§ 03

Key Takeaways

  • Qatar has the most male-heavy population in the world, with 246 men for every 100 women.
  • Hong Kong sits at the other end, the most female-heavy place in the dataset at 81.8 men per 100 women.
  • The typical country is essentially even, near 98.5 men per 100 women, so the extremes are the exception, not the rule.
  • The biggest single driver of a lopsided ratio is migration: countries with huge, mostly male foreign workforces dominate the top.
§ 04

Most of the World Splits Down the Middle, and a Few Countries Don't

The sex ratio counts how many men there are for every 100 women in the total population. The figures come from the United Nations World Population Prospects 2024, the standard global source maintained by the UN Department of Economic and Social Affairs. A value of 100 means a country has exactly as many men as women. Above 100 means more men, below 100 means more women, and neither one is better or worse than the other.
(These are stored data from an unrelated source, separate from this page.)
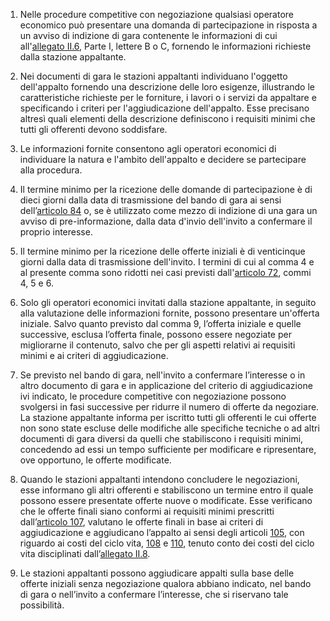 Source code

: 1. Nelle procedure competitive con negoziazione qualsiasi operatore economico può presentare una domanda di partecipazione in risposta a un avviso di indizione di gara contenente le informazioni di cui all'[allegato II.6](/index.html?section=attachment-2-6&version=1), Parte I, lettere B o C, fornendo le informazioni richieste dalla stazione appaltante.

2. Nei documenti di gara le stazioni appaltanti individuano l'oggetto dell'appalto fornendo una descrizione delle loro esigenze, illustrando le caratteristiche richieste per le forniture, i lavori o i servizi da appaltare e specificando i criteri per l'aggiudicazione dell'appalto. Esse precisano altresì quali elementi della descrizione definiscono i requisiti minimi che tutti gli offerenti devono soddisfare.

3. Le informazioni fornite consentono agli operatori economici di individuare la natura e l'ambito dell'appalto e decidere se partecipare alla procedura.

4. Il termine minimo per la ricezione delle domande di partecipazione è di dieci giorni dalla data di trasmissione del bando di gara ai sensi dell’[articolo 84](/index.html?article=articolo-84&version=1) o, se è utilizzato come mezzo di indizione di una gara un avviso di pre-informazione, dalla data d'invio dell'invito a confermare il proprio interesse. 

5. Il termine minimo per la ricezione delle offerte iniziali è di venticinque giorni dalla data di trasmissione dell'invito. I termini di cui al comma 4 e al presente comma sono ridotti nei casi previsti dall'[articolo 72](/index.html?article=articolo-72&version=1), commi 4, 5 e 6. 

6. Solo gli operatori economici invitati dalla stazione appaltante, in seguito alla valutazione delle informazioni fornite, possono presentare un'offerta iniziale. Salvo quanto previsto dal comma 9, l’offerta iniziale e quelle successive, esclusa l’offerta finale, possono essere negoziate per migliorarne il contenuto, salvo che per gli aspetti relativi ai requisiti minimi e ai criteri di aggiudicazione. 

7. Se previsto nel bando di gara, nell'invito a confermare l’interesse o in altro documento di gara e in applicazione del criterio di aggiudicazione ivi indicato, le procedure competitive con negoziazione possono svolgersi in fasi successive per ridurre il numero di offerte da negoziare. La stazione appaltante informa per iscritto tutti gli offerenti le cui offerte non sono state escluse delle modifiche alle specifiche tecniche o ad altri documenti di gara diversi da quelli che stabiliscono i requisiti minimi, concedendo ad essi un tempo sufficiente per modificare e ripresentare, ove opportuno, le offerte modificate. 

8. Quando le stazioni appaltanti intendono concludere le negoziazioni, esse informano gli altri offerenti e stabiliscono un termine entro il quale possono essere presentate offerte nuove o modificate. Esse verificano che le offerte finali siano conformi ai requisiti minimi prescritti dall’[articolo 107](/index.html?article=articolo-107&version=1), valutano le offerte finali in base ai criteri di aggiudicazione e aggiudicano l’appalto ai sensi degli articoli [105](/index.html?article=articolo-105&version=1), con riguardo ai costi del ciclo vita, [108](/index.html?article=articolo-108&version=2) e [110](/index.html?article=articolo-110&version=2), tenuto conto dei costi del ciclo vita disciplinati dall’[allegato II.8](/index.html?section=attachment-2-8&version=1). 

9. Le stazioni appaltanti possono aggiudicare appalti sulla base delle offerte iniziali senza negoziazione qualora abbiano indicato, nel bando di gara o nell’invito a confermare l’interesse, che si riservano tale possibilità.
By that measure, Qatar is the most male-heavy country on Earth, with 246 men for every 100 women, while Hong Kong is the most female-heavy at 81.8. Those two are the bookends of 226 countries and territories. Most of the world sits much closer to even than either extreme.

The typical country lands at about 98.5 men per 100 women, just a hair on the female side of perfectly balanced. Cluster after cluster of nations sits within a few points of that, which is why a balanced population is the rule almost everywhere. What stands out is a short run of countries at the male-heavy top that pull away from the pack, and a smaller group at the bottom where women clearly lead.

§ 05

The Men Who Built the Gulf Skyline Tilted Its Population

The top of this ranking is not a scatter of unrelated countries. It is a tight Gulf and Gulf-adjacent cluster. Qatar leads at 246 men per 100 women, followed by the United Arab Emirates at 176 and Oman at 166. Bahrain, the Maldives, Kuwait and Saudi Arabia round out the seven most male-heavy populations, each sitting far above every country outside the region.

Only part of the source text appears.